Les Espagnols écoutaient tranquillement et ne pouvaient répondre, ignorant encore ce qu’on attendait d’eux. Cependant, Negrete crut devoir faire une observation, et s’adressant au capitaine Servadac:

«Monsieur le gouverneur, dit-il, mes compagnons et moi, avant de nous engager, nous voudrions savoir à quelle époque il vous sera possible de nous reconduire en Espagne.

– Les reconduire en Espagne, monsieur le gouverneur général! s’écria Isac en bon français. Non, tant qu’ils ne m’auront pas payé leurs dettes! Ces coquins m’ont promis vingt réaux par personne pour leur passage à bord de la Hansa. Ils sont dix. C’est donc deux cents réaux3 qu’ils me doivent, et j’en prends à témoin…

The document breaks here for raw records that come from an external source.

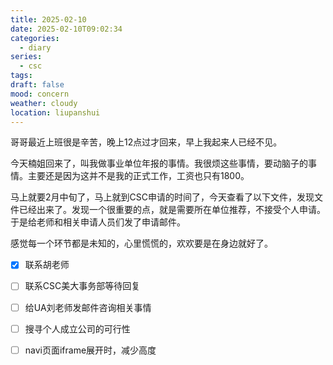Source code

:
 ```yaml
---
title: 2025-02-10
date: 2025-02-10T09:02:34
categories:
  - diary
series:
  - csc
tags: 
draft: false
mood: concern
weather: cloudy
location: liupanshui
---
```


哥哥最近上班很是辛苦，晚上12点过才回来，早上我起来人已经不见。

今天楠姐回来了，叫我做事业单位年报的事情。我很烦这些事情，要动脑子的事情。主要还是因为这并不是我的正式工作，工资也只有1800。

马上就要2月中旬了，马上就到CSC申请的时间了，今天查看了以下文件，发现文件已经出来了。发现一个很重要的点，就是需要所在单位推荐，不接受个人申请。于是给老师和相关申请人员们发了申请邮件。

感觉每一个环节都是未知的，心里慌慌的，欢欢要是在身边就好了。

- [x] 联系胡老师
- [ ] 联系CSC美大事务部等待回复
- [ ] 给UA刘老师发邮件咨询相关事情
- [ ] 搜寻个人成立公司的可行性
- [ ] navi页面iframe展开时，减少高度

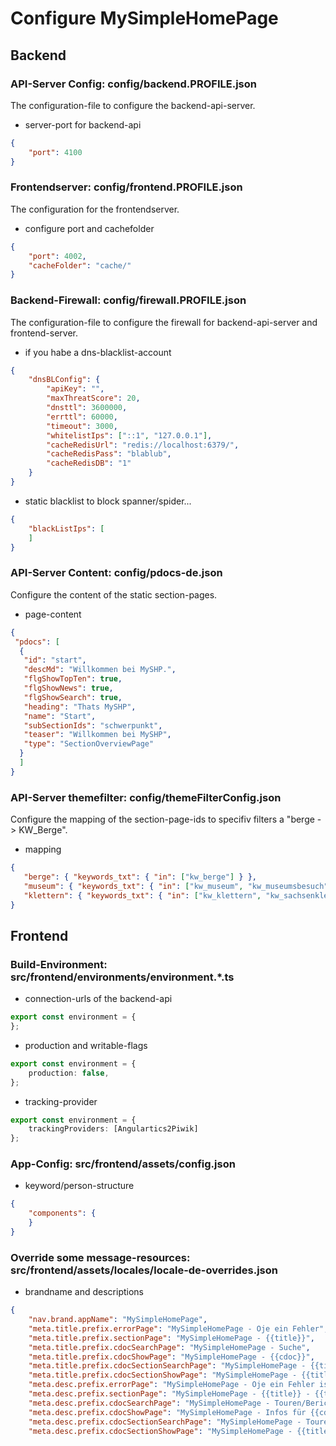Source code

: # Configure MySimpleHomePage

## Backend

### API-Server Config: config/backend.PROFILE.json
The configuration-file to configure the backend-api-server.

- server-port for backend-api
```json
{
    "port": 4100
}
```

### Frontendserver: config/frontend.PROFILE.json
The configuration for the frontendserver.

- configure port and cachefolder
```json
{
    "port": 4002,
    "cacheFolder": "cache/"
} 
```

### Backend-Firewall: config/firewall.PROFILE.json
The configuration-file to configure the firewall for backend-api-server and frontend-server.

- if you habe a dns-blacklist-account
```json
{
    "dnsBLConfig": {
        "apiKey": "",
        "maxThreatScore": 20,
        "dnsttl": 3600000,
        "errttl": 60000,
        "timeout": 3000,
        "whitelistIps": ["::1", "127.0.0.1"],
        "cacheRedisUrl": "redis://localhost:6379/",
        "cacheRedisPass": "blablub",
        "cacheRedisDB": "1"
    }
}
```
- static blacklist to block spanner/spider...
```json
{
    "blackListIps": [
    ]
}
```

### API-Server Content: config/pdocs-de.json
Configure the content of the static section-pages.

- page-content
```json
{
 "pdocs": [
  {
   "id": "start",
   "descMd": "Willkommen bei MySHP.",
   "flgShowTopTen": true,
   "flgShowNews": true,
   "flgShowSearch": true,
   "heading": "Thats MySHP",
   "name": "Start",
   "subSectionIds": "schwerpunkt",
   "teaser": "Willkommen bei MySHP",
   "type": "SectionOverviewPage"
  }
  ]
}
```

### API-Server themefilter: config/themeFilterConfig.json
Configure the mapping of the section-page-ids to specifiv filters a "berge -> KW_Berge".

- mapping
```json
{ 
   "berge": { "keywords_txt": { "in": ["kw_berge"] } },
   "museum": { "keywords_txt": { "in": ["kw_museum", "kw_museumsbesuch"] } },
   "klettern": { "keywords_txt": { "in": ["kw_klettern", "kw_sachsenklettern", "kw_sportklettern", "kw_alpinklettern"] } }
}
```
 
## Frontend

### Build-Environment: src/frontend/environments/environment.*.ts

- connection-urls of the backend-api
```typescript
export const environment = {
};
```
- production and writable-flags
```typescript
export const environment = {
    production: false,
};
```
- tracking-provider
```typescript
export const environment = {
    trackingProviders: [Angulartics2Piwik]
};
```

### App-Config: src/frontend/assets/config.json

- keyword/person-structure
```json
{
    "components": {
    }
}
```

### Override some message-resources: src/frontend/assets/locales/locale-de-overrides.json 

- brandname and descriptions
```json
{
    "nav.brand.appName": "MySimpleHomePage",
    "meta.title.prefix.errorPage": "MySimpleHomePage - Oje ein Fehler",
    "meta.title.prefix.sectionPage": "MySimpleHomePage - {{title}}",
    "meta.title.prefix.cdocSearchPage": "MySimpleHomePage - Suche",
    "meta.title.prefix.cdocShowPage": "MySimpleHomePage - {{cdoc}}",
    "meta.title.prefix.cdocSectionSearchPage": "MySimpleHomePage - {{title}} - Suche",
    "meta.title.prefix.cdocSectionShowPage": "MySimpleHomePage - {{title}} - {{cdoc}}",
    "meta.desc.prefix.errorPage": "MySimpleHomePage - Oje ein Fehler ist aufgetreten",
    "meta.desc.prefix.sectionPage": "MySimpleHomePage - {{title}} - {{teaser}}",
    "meta.desc.prefix.cdocSearchPage": "MySimpleHomePage - Touren/Berichte/Regionen/Bilder/Infos",
    "meta.desc.prefix.cdocShowPage": "MySimpleHomePage - Infos für {{cdoc}}",
    "meta.desc.prefix.cdocSectionSearchPage": "MySimpleHomePage - Touren/Berichte/Regionen/Bilder/Infos zum Thema {{title}} - {{teaser}}",
    "meta.desc.prefix.cdocSectionShowPage": "MySimpleHomePage - {{title}} - Infos für {{cdoc}}",
```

– Te tairas-tu, Mardochée! cria Ben-Zouf.

– Vous serez payé, dit le capitaine Servadac.

– Et ce ne sera que justice, répondit Isac Hakhabut. A chacun son salaire, et si le seigneur russe veut me prêter deux ou trois de ses matelots pour conduire ma tartane à Alger, à mon tour je les paierai… oui… je les paierai… pourvu qu’ils ne me demandent pas trop cher!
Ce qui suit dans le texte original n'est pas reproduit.